Data shows Citi Bike Success Hangs in the Rebalancing

Posted on Oct 26, 2021

The skills we demoed here can be learned through taking Data Science with Machine Learning bootcamp with NYC Data Science Academy.

Data Science Background


Defining the Problem

Data shows that Citi Bike is one of the largest bike-sharing programs in the United States. It has over 1,500 stations and 25,000 bikes servicing Manhattan, Brooklyn, Queens, the Bronx, Jersey City and Hoboken. One of the largest problems that Citi Bike has is pooling (“riders return bikes but don’t unlock them”) and draining (“riders unlock bikes but don’t return them”) of bikes in specific high traffic areas.

This renders those bikes useless. If you go to a station that is completely empty, you cannot access  a bike. A completely full station is also a problem because it blocks you from returning your bike there. Citi Bike puts a lot of resources into undoing the pooling of bikes at full stations or replacing bikes at empty stations by either employing people to taxi the bikes from full to empty stations or by incentivizing riders to do it. 

Data Challenges

It is important for Citi Bike to know in advance what the traffic of their bicycles will be and which stations they expect to be full or empty to plan for what stations will need to be rebalanced. Citi Bike can also plan their future expansions for layout of stations that most optimally decreases any extreme surplus or shortage of bikes at a given station.

Data Sets

Citi Bike provides a monthly report of each trip that takes place between any of its stations. That report includes trip duration, start time, end time, what station the trip started at, and what station the trip ended at. For the purposes of this analysis, I only looked at the trip information from March and April of 2021 in New York City, which included over 3.5 million individual trips. Also included in this analysis is geographic information that is provided by NYC open data. This geographic data included zip code level maps of New York City, subway station maps, subway line Maps, and location of hospitals and universities.

Data Cleaning

The data provided latitude and longitude information for each station but to be able to aggregate information more easily the latitude and longitude information was mapped to the ZIP code information for each station. Trips that were of an extreme length were removed because these generally were trips where the bikes were lost or stolen. Trips that then started in New York City and ended in New Jersey, or vice versa, were excluded. These trips tended to take place near ferries. 

Exploratory Data Analysis

The largest amount of Citi Bike traffic is in lower Manhattan. The top five zip codes (10009, 10003, 10011, 10019, and 10002) all had around 300,000 trips that either started or ended in that zip code. Four of the top five most trafficked zip codes are in the Lower East Side or Chelsea area. There is one exception to this near Midtown West, which has a lot of tourist traffic from Time Squares and Central Park. Of the top 10 zip codes with the most traffic, none of them were in Brooklyn, Harlem, or Queens. This makes sense as Citi Bike started in Manhattan and then expanded into the other boroughs.

Figure 1. Lower Manhattan, specifically the Lower East Side, has the highest total Citi Bike trips.

I wanted to look at the times that individual stations have the most extreme surplus or shortages of bikes. To do this, I looked at when individual stations gained or lost three bikes in an hour span. This did not happen the vast majority of the time. Over ninety-nine percent of the time a station was in pretty good balance only gaining or losing less than three bikes in an hour. It is important to look at the less common periods of extreme draining or pooling because that is  when there is the greatest need to fix the problems of empty or full stations.
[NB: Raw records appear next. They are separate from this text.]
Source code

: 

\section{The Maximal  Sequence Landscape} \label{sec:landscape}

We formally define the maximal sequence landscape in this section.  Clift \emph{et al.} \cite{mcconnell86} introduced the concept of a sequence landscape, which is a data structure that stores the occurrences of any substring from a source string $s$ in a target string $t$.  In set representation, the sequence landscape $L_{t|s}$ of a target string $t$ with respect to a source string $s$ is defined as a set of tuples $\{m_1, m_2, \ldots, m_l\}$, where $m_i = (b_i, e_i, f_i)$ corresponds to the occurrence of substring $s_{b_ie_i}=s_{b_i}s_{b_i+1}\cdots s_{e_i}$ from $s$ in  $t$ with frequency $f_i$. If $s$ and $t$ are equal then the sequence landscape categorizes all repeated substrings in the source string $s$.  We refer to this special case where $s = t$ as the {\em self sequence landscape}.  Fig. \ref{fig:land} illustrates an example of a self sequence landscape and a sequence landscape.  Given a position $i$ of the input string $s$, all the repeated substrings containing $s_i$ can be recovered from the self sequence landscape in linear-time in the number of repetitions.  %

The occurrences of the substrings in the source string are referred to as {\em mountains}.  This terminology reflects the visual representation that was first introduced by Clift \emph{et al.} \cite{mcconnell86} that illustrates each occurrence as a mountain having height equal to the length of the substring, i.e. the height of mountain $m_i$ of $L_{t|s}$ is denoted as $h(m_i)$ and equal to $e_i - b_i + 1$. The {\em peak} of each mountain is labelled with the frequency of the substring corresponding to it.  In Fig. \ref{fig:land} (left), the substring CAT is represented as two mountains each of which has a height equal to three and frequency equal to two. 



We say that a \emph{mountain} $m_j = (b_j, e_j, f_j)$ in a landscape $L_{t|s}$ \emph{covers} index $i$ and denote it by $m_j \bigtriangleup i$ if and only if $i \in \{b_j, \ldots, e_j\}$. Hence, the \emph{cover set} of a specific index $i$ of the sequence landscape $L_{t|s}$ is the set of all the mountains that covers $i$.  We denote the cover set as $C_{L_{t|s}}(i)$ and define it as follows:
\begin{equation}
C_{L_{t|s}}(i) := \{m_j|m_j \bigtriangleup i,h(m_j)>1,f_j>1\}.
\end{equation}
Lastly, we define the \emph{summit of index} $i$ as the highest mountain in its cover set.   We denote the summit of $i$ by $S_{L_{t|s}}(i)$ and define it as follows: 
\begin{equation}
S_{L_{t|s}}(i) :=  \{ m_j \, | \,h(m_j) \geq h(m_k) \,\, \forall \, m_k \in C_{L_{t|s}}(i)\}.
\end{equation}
Figure 2 shows that surpluses and shortages of bikes happen simultaneously. This makes sense because the increased movement of bikes from one location to another can increase  surpluses in one area and shortages in another. The biggest spike in a surplus of bikes happens around noon. That’s when there are a lot of bikes going to an individual station. That can be explained by people congregating at work or school in the morning. The major spike for bike shortages happens around 10 p.m. each night. That again can be explained by people leaving a shared location, whether that is school, work, or some sort of nightlife to return home. The time for both of these was later than I was expecting. I was expecting people's commute to start around 9 a.m. and for their return trip  home to be around 5 p.m. Another explanation for this might be that the people who are predominantly using Citi Bike as a means of transportation might not have a conventional  nine-to-five work schedule. They might be students or healthcare workers or working nights.  Another explanation is that this is an error caused by the sample. The trip data only comes from March and April of 2021 when some Covid protocols were still in effect, so that might have affected when people were using transportation.


Figure 2. Extreme surpluses and shortages of bikes spike at noon and 10 p.m. Extreme surpluses are skewed towards noon, extreme shortages are skewed towards 10 p.m.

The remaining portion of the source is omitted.